日本経済新聞社が2019年6月6日に発表した2019年度の設備投資動向調査の結果は、中部地方の産業界が大きな変革期にあることを示しています。中部の全産業の当初計画設備投資額は、2018年度の実績と比較して4.8%の増加となる見込みですが、全国の伸び率9.9%と比べると、その勢いは鈍化している様子が浮き彫りになりました。しかし、この背景には、中部地方に集積する自動車産業がCASEと呼ばれる次世代技術、すなわちコネクテッド(Connected)、自動運転(Autonomous)、シェアリング(Shared)、電動化(Electric)の実用化に向けた投資を、引き続き高い水準で継続している状況が大きく関係しています。
2014年の統計開始以来、中部の増減率が全国平均を下回るのは今回が初めてのこと。これは一見すると景気に一服感が見られるようにも捉えられますが、2018年度に15.8%と大幅な増加を記録した大型投資の反動による影響が大きいと推測されます。今回の調査は、4月30日時点での計画を対象に、集計対象の100社から得られたもので、設備投資の合計額は全産業で4兆1282億円に上っています。内訳を見ると、製造業(62社)が2.2%増の3兆819億円であったのに対し、非製造業(38社)は13.2%増の1兆462億円と、非製造業の伸び率が製造業を大きく上回っている点も注目すべき点でしょう。
製造業においては、世界的な景気失速の懸念や米中貿易戦争の激化といった外部環境の変化に対する警戒感も垣間見えます。具体的には、投資額で第4位にランクインしたアイシン精機が、2019年度は10.2%減の3500億円を計画しています。同社は、2018年度に約200億円を投じて自動変速機(AT)の新工場(岐阜県瑞浪市)を稼働させるなど大型投資が先行していたため、その反動減が見込まれるのです。同社の伊勢清貴社長は「事業のスクラップ・アンド・ビルドを進め、『CASE』に回していく」と明言されており、自動車産業の大転換期を乗り切るため、次世代技術への投資は不可欠との強い意志を感じます。

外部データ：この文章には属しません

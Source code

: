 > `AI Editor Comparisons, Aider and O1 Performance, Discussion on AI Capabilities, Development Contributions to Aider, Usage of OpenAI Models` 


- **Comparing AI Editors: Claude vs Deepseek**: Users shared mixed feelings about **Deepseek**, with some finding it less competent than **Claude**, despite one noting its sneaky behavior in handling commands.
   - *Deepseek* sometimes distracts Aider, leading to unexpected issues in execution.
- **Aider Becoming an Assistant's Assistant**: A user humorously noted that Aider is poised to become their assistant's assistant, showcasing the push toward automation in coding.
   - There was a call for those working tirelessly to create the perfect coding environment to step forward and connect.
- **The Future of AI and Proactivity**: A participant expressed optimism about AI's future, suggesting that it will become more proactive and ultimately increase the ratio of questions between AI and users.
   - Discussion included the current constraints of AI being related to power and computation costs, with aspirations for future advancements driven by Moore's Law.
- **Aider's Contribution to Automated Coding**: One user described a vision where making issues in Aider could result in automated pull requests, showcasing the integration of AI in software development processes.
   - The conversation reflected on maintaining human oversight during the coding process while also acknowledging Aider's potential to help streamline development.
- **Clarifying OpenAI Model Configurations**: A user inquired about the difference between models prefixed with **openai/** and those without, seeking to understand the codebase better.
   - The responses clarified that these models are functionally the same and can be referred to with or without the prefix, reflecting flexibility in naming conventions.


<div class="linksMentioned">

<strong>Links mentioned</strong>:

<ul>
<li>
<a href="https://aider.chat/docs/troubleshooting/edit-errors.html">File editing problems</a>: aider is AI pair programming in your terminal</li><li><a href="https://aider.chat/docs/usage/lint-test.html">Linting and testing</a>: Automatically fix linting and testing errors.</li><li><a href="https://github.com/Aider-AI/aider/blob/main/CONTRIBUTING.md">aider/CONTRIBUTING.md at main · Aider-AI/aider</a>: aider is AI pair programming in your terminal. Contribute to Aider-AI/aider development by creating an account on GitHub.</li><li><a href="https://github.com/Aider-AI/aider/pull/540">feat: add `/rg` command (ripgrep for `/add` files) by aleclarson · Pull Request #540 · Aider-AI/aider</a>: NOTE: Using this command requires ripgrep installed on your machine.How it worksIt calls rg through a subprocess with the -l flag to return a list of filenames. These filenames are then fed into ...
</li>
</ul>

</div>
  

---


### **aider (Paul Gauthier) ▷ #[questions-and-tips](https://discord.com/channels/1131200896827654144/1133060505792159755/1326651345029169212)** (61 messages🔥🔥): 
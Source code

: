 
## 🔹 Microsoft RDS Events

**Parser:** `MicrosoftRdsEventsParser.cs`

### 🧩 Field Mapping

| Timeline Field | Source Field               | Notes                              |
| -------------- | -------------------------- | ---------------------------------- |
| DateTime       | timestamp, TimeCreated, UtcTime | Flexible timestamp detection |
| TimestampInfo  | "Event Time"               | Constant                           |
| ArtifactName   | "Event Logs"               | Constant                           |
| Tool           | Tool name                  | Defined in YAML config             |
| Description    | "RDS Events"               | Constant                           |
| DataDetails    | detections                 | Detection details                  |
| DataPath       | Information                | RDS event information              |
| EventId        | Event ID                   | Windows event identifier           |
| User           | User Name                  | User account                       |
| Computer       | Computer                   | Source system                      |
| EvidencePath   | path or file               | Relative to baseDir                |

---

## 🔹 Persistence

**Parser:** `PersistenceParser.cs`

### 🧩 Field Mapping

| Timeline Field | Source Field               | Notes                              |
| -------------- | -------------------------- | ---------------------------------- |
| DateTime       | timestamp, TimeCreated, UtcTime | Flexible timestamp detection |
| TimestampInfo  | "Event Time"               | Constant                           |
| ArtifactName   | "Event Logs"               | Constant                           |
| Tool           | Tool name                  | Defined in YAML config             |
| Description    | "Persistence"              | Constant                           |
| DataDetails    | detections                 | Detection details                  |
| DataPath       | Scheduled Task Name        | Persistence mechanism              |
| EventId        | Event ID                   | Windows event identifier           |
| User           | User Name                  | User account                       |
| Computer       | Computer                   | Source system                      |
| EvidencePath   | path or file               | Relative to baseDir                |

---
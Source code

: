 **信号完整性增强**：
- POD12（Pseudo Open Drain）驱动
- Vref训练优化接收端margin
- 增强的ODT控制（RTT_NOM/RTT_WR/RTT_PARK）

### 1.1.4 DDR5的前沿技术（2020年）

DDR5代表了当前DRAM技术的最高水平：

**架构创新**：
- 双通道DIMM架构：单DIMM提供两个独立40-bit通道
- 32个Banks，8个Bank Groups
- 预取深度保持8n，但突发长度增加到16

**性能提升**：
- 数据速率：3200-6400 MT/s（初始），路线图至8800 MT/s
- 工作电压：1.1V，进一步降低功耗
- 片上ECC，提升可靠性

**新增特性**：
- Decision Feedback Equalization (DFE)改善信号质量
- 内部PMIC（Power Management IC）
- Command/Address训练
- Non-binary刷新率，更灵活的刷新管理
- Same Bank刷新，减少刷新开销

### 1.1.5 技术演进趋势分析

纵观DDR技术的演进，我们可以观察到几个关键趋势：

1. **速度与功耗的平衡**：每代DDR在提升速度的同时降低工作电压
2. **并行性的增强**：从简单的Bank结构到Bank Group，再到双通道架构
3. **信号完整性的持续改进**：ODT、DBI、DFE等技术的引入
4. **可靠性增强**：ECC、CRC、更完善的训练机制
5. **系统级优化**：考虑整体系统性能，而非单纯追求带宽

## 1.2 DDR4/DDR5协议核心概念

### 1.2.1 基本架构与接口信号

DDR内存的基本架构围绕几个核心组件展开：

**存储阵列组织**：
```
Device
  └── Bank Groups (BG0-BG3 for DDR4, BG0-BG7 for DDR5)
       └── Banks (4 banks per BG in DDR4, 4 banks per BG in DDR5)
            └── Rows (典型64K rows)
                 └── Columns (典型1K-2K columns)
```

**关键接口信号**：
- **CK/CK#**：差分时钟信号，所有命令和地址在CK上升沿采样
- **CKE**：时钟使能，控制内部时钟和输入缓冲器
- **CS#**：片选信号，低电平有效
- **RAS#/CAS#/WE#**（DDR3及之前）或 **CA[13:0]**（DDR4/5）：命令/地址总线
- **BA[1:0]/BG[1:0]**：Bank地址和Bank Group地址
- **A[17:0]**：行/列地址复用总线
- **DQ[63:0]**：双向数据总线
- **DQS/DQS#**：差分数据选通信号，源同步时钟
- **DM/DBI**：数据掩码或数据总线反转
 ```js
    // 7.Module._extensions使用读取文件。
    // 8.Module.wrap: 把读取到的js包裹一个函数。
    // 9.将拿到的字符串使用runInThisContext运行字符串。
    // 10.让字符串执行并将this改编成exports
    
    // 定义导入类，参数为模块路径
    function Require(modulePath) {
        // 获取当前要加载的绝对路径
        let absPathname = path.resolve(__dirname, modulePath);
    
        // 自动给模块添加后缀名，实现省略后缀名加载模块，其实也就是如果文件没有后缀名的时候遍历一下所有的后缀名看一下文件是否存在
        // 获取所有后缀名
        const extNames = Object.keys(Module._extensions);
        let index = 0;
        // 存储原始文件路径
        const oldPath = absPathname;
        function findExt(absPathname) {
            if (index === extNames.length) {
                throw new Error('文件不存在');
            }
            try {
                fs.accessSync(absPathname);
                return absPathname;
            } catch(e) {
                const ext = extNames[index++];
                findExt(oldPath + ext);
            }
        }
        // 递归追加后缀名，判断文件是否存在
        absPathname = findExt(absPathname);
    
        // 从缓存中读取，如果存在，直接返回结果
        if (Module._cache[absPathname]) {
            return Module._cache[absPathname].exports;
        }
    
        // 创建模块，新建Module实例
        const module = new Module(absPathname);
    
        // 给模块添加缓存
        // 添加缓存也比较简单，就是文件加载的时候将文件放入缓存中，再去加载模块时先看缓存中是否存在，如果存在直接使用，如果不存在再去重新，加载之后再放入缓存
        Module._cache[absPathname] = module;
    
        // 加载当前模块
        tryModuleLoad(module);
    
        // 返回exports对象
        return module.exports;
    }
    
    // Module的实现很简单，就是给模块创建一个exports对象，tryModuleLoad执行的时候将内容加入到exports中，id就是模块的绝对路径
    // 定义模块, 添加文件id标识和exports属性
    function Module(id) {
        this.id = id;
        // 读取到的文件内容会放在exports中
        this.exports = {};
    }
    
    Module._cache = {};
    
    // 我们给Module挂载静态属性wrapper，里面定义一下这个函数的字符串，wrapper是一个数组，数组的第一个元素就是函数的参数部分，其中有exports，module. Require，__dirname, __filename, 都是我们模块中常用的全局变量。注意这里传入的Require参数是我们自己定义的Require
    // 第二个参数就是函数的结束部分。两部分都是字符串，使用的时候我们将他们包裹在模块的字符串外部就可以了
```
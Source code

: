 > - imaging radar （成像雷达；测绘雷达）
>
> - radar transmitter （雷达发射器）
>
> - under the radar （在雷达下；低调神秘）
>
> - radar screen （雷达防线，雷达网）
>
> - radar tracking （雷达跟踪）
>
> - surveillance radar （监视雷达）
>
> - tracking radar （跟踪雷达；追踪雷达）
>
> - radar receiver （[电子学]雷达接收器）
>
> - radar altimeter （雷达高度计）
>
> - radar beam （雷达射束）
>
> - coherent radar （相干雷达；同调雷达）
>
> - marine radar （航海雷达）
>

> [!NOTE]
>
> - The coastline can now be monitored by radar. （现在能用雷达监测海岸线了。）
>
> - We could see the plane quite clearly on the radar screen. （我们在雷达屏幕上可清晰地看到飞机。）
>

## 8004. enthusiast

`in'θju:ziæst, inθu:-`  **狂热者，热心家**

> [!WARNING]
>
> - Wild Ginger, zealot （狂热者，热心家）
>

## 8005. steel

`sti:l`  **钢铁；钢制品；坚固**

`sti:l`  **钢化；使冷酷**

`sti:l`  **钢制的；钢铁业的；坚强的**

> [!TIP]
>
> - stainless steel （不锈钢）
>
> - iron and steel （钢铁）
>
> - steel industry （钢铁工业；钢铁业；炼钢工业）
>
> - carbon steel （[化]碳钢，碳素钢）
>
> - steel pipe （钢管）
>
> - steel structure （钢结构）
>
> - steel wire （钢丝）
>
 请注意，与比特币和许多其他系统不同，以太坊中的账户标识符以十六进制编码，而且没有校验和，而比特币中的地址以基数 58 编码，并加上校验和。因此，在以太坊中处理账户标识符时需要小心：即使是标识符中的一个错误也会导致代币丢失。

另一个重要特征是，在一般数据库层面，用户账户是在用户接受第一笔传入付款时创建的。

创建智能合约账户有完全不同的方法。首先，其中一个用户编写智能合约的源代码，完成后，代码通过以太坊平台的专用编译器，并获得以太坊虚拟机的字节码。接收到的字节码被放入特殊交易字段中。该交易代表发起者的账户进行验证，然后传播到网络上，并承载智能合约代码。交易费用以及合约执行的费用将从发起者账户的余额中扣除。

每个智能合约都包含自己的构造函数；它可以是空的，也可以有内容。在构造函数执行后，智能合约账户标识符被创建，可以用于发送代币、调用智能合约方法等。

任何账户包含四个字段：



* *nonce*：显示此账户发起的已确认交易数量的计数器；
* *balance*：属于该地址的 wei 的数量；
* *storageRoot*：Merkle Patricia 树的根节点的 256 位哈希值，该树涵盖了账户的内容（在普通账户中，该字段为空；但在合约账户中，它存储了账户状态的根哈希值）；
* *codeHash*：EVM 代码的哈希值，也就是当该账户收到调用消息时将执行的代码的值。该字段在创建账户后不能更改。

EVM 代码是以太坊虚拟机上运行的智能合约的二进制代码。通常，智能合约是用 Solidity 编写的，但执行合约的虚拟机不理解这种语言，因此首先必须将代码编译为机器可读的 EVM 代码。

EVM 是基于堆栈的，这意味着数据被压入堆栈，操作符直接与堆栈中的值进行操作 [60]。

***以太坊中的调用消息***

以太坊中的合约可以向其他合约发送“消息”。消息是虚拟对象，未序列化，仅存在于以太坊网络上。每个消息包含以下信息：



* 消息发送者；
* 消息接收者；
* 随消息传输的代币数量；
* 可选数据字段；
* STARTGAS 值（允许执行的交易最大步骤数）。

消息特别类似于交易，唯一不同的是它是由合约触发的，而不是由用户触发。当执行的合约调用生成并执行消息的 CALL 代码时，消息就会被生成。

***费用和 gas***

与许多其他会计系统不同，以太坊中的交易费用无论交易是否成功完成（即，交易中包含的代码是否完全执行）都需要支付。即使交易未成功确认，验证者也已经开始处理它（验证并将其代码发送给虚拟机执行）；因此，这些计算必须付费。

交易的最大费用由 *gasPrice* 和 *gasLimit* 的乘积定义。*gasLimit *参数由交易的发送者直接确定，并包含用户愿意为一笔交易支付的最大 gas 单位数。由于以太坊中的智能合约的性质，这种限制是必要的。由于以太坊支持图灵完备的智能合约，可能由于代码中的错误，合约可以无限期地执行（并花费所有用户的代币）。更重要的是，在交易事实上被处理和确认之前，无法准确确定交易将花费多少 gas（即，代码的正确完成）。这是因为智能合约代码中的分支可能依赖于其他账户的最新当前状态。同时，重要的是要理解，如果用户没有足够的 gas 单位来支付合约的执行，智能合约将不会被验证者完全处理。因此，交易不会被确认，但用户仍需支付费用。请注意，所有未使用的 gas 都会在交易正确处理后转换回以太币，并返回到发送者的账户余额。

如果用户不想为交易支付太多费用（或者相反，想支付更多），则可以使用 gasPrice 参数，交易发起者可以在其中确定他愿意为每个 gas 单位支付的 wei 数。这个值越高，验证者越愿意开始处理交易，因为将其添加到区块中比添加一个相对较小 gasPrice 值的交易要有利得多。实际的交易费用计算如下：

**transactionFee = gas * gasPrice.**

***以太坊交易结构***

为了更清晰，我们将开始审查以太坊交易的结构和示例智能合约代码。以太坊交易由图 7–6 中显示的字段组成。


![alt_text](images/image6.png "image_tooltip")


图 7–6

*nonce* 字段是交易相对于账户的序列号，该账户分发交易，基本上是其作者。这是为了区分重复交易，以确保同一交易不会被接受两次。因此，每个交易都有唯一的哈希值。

同様に、豊田自動織機も2018年度に多目的スポーツ車(SUV)「RAV4」の生産設備投資を長草工場(愛知県大府市)で行った反動で、2019年度は7.7%減となる見込みです。しかし、業界トップのトヨタ自動車は、高水準の投資額を維持し、1.1%減の1兆4500億円という微減の計画を立てており、豊田章男社長も「未来への投資を遅らせないことが大変重要な課題だ」と述べるなど、CASE技術への取り組みを緩めない姿勢を示しています。中部地方の将来を左右する自動車産業が、目先の景気動向に左右されず、将来を見据えた研究開発投資を積極的に行っていることは、非常に心強い動きであると言えるでしょう。
非製造業の躍進とイノベーション投資
今回の調査では、非製造業の設備投資の伸びが際立っている点にも着目すべきです。特に、リニア中央新幹線という大規模プロジェクトを進めるJR東海は、3割増の6210億円を計画しており、2018年度実績からの増加額では全社中トップに立っています。また、増加額で第2位となったイビデンは、過去最高となる900億円の投資を計画しています。これは、需要拡大が予測される自動運転や次世代通信システム5G(ファイブジー)向けのICパッケージ基板(集積回路を搭載するための重要な電子部品)関連の投資を前倒しで行うというもので、技術革新を支える企業としての積極的な姿勢がうかがえます。このような非製造業や部品メーカーによるイノベーション(技術革新)への投資は、自動車産業を核とする中部地方経済の多様化と強靭化に寄与するものです。
さらに、100円ショップ大手のセリアが30位にランクインしたことも注目点です。同社は、一部店舗へのセルフレジ導入など、人手不足に対応するための省人化投資を推進しており、小売業界でも生産性向上に向けた取り組みが活発化していることがわかります。私が編集者として感じるところは、中部地方の設備投資は、数値上は全国平均を下回ったものの、その中身は「攻めの投資」が主流であり、特に自動車産業が牽引するCASE関連や、生産性向上を目指すイノベーション投資が着実に進展しているということです。短期間の数字に惑わされることなく、この構造的な変革を積極的に評価すべきでしょう。将来の成長を見据えた投資が続く限り、中部地方の経済は盤石であると言えます。